Took the words right out of my mouth. 

Like the others said, the 50mm 1.8G would be great. Dispite the fact that it doesn't auto focus it's still a magnificent lens. As Mike Tyson would say, "I take my hand off to him" (well it) 

It's never a bad thing to learn to use manual focus.


----------



## dukeboy1977 (Nov 4, 2010)

Buy either the 35mm or 50mm 1.8 lenses, depending on how close you mind getting to your subject. The 35mm is will autofocus, the 50 will not, but both get very good results! I got em both and love mine


----------



## Bram (Nov 4, 2010)

The prices for the lenses I listed above:

50mm 1.8/G you can get for $110.00 brand new
35mm 1.8 af-s is on Vistek for $279.99
50mm 1.4 on amazon is going for $318.00 (used)

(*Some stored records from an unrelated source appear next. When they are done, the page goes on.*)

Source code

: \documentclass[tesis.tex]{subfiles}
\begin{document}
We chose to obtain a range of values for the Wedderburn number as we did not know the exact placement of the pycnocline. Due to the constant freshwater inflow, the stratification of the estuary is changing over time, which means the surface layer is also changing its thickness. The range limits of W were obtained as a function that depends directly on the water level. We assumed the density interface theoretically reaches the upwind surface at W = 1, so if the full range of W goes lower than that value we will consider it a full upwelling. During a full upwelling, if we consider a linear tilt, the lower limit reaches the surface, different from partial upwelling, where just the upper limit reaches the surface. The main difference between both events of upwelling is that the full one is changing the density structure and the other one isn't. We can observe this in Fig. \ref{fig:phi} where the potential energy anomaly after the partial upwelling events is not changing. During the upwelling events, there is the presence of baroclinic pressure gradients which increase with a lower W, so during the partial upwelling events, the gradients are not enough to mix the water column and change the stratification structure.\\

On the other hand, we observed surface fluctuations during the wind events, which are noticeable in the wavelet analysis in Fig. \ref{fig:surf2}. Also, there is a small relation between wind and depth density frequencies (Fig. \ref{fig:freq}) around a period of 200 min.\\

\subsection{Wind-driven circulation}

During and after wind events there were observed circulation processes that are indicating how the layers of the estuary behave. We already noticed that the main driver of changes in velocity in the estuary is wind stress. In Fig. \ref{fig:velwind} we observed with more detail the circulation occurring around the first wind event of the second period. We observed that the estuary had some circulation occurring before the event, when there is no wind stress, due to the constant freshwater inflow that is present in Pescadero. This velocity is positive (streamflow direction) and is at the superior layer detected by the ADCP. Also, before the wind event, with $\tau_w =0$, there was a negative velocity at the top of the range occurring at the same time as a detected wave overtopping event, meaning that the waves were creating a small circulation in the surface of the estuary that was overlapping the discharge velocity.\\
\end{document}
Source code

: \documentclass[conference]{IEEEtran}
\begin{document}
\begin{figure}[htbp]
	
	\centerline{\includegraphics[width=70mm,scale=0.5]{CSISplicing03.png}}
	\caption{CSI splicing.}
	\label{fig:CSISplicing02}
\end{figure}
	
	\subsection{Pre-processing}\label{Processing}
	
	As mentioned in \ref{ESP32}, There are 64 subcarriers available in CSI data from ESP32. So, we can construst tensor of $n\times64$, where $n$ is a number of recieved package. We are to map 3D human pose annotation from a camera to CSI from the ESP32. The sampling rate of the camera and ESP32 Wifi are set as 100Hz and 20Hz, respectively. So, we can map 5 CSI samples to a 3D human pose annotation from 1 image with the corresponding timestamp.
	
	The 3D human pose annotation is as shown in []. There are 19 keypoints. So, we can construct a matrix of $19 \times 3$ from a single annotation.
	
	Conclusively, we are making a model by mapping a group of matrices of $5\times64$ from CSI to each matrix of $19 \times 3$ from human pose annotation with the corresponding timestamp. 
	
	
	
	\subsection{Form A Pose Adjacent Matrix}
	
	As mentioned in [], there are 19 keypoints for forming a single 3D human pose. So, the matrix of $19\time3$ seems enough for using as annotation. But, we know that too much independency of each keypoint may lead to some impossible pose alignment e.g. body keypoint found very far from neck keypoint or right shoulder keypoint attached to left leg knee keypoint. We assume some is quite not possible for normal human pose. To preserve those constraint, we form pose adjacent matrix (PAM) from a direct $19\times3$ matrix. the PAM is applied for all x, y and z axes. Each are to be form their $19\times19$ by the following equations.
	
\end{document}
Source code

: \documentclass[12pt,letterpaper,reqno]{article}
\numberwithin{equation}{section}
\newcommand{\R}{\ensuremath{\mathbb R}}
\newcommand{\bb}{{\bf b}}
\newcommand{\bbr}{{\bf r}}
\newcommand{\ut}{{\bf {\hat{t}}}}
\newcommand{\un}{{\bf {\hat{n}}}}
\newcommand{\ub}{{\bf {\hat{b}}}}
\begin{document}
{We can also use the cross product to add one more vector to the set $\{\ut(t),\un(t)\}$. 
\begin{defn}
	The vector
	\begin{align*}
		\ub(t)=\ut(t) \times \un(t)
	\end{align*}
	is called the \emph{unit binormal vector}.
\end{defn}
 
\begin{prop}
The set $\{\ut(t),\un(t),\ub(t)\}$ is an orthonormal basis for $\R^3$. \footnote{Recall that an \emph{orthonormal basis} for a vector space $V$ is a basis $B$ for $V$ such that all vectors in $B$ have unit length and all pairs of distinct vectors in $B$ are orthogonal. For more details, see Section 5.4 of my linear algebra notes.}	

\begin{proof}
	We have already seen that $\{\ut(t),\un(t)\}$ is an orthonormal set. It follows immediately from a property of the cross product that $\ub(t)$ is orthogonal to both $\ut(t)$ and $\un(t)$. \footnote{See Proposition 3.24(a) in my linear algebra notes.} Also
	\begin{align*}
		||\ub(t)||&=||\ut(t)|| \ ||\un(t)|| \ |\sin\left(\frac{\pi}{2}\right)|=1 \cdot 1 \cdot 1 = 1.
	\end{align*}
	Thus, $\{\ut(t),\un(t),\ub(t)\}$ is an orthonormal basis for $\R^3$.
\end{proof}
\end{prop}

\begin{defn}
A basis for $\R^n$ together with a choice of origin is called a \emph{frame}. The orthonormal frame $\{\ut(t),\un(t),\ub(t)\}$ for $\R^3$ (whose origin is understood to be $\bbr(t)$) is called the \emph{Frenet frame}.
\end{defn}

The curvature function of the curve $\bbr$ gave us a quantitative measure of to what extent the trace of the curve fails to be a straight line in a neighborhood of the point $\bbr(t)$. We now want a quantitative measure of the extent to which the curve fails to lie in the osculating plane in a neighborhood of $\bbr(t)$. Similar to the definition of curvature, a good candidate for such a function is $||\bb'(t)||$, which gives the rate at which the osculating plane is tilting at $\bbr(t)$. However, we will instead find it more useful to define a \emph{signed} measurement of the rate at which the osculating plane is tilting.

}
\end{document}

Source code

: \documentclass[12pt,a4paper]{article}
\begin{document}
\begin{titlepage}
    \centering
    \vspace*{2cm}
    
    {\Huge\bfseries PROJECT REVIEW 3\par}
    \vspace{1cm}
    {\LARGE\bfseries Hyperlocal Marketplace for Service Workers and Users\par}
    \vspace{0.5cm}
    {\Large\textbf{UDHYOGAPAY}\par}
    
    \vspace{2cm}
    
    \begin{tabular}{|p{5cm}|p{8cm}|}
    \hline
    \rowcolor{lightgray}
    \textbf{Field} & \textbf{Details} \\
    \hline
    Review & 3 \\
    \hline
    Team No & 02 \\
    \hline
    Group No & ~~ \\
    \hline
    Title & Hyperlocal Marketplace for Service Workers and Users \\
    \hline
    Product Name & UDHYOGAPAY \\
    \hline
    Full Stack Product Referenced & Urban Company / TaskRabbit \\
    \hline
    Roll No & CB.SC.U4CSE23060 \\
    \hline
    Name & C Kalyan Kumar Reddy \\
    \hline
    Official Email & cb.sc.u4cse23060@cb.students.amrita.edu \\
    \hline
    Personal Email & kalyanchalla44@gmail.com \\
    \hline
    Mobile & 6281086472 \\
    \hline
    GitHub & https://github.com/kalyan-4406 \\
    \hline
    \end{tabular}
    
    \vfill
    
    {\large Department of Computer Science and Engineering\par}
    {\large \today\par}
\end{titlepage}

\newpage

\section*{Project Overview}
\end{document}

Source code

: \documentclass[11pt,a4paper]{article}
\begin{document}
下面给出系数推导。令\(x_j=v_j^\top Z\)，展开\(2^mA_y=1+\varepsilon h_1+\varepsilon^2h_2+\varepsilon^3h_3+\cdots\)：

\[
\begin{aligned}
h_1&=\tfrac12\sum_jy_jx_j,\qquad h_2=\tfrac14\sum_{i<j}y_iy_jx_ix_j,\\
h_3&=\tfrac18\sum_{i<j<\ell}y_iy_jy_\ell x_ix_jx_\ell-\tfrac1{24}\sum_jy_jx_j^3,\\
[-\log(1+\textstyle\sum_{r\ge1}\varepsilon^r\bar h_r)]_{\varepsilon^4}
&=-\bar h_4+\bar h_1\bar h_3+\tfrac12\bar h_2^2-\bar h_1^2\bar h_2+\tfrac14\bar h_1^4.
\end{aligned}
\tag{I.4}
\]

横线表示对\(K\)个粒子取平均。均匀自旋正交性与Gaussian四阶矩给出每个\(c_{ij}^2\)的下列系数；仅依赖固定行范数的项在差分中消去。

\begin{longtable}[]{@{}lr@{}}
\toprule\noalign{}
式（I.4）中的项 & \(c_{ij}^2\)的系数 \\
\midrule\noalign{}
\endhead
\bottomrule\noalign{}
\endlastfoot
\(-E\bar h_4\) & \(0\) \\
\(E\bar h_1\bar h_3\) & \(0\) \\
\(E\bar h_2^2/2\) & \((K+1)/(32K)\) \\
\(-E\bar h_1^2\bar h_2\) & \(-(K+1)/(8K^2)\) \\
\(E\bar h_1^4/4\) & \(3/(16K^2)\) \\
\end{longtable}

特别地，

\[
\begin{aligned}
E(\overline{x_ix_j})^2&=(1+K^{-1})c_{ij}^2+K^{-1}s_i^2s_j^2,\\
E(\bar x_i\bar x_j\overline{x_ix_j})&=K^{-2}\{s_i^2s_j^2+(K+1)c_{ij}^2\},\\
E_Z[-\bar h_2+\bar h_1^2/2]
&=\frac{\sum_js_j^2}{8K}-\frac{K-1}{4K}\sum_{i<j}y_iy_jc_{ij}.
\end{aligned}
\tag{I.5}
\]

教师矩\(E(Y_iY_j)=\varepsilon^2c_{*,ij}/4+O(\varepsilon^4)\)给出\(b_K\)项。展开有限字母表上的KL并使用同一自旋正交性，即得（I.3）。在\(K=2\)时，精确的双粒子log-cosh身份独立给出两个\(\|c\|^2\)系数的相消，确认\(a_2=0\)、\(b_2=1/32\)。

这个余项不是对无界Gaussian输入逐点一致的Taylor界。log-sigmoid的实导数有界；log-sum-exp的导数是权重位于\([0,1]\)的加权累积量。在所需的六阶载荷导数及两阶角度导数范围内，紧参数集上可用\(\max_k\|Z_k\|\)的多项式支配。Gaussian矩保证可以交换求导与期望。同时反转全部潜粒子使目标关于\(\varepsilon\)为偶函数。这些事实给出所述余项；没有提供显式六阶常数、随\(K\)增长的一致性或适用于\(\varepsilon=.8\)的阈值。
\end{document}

I think the choice is pretty easy. Yeah you have to MF but that's no big deal.


----------



## itf (Nov 4, 2010)

the 35mm f/1.8 would af with your d3100, but the 50mm f/1.8 won't. you can get a new 35mm f1.8 for 200 or less. just go on amazon or something. i got mine from bestbuy for 197 tax included. the 50mm f/1.8 won't af on your d3100 but you can get that for probably under 100 dollars.


----------



## el_shorty (Nov 4, 2010)

Just a couple of corrections.
There is no 50 &#402;/1.8G, it's the 50 &#402;/1.8D
the AF-S 35 &#402;/1.8G will AF on the D3100
The only Nikkor 50mm lens that AF with the D3100 is the AF-S 50 &#402;/1.4G


----------



## 12sndsgood (Nov 4, 2010)

i picked up a 35mm f1.8 af-s a few weeks ago and love it. im glad i made the purchase.


----------



## KmH (Nov 4, 2010)

Bram said:


> ..... theres always the "nifty fifty" 50mm 1.8G [sic] D. There is no f/1.8G which unfortunately will NOT af on your D3100. There are different focal ranges for this lens as well the 35mm 1.8 won't af either Yes the
> AF-S 35 mm f/1.8G *will* AF on the D3100.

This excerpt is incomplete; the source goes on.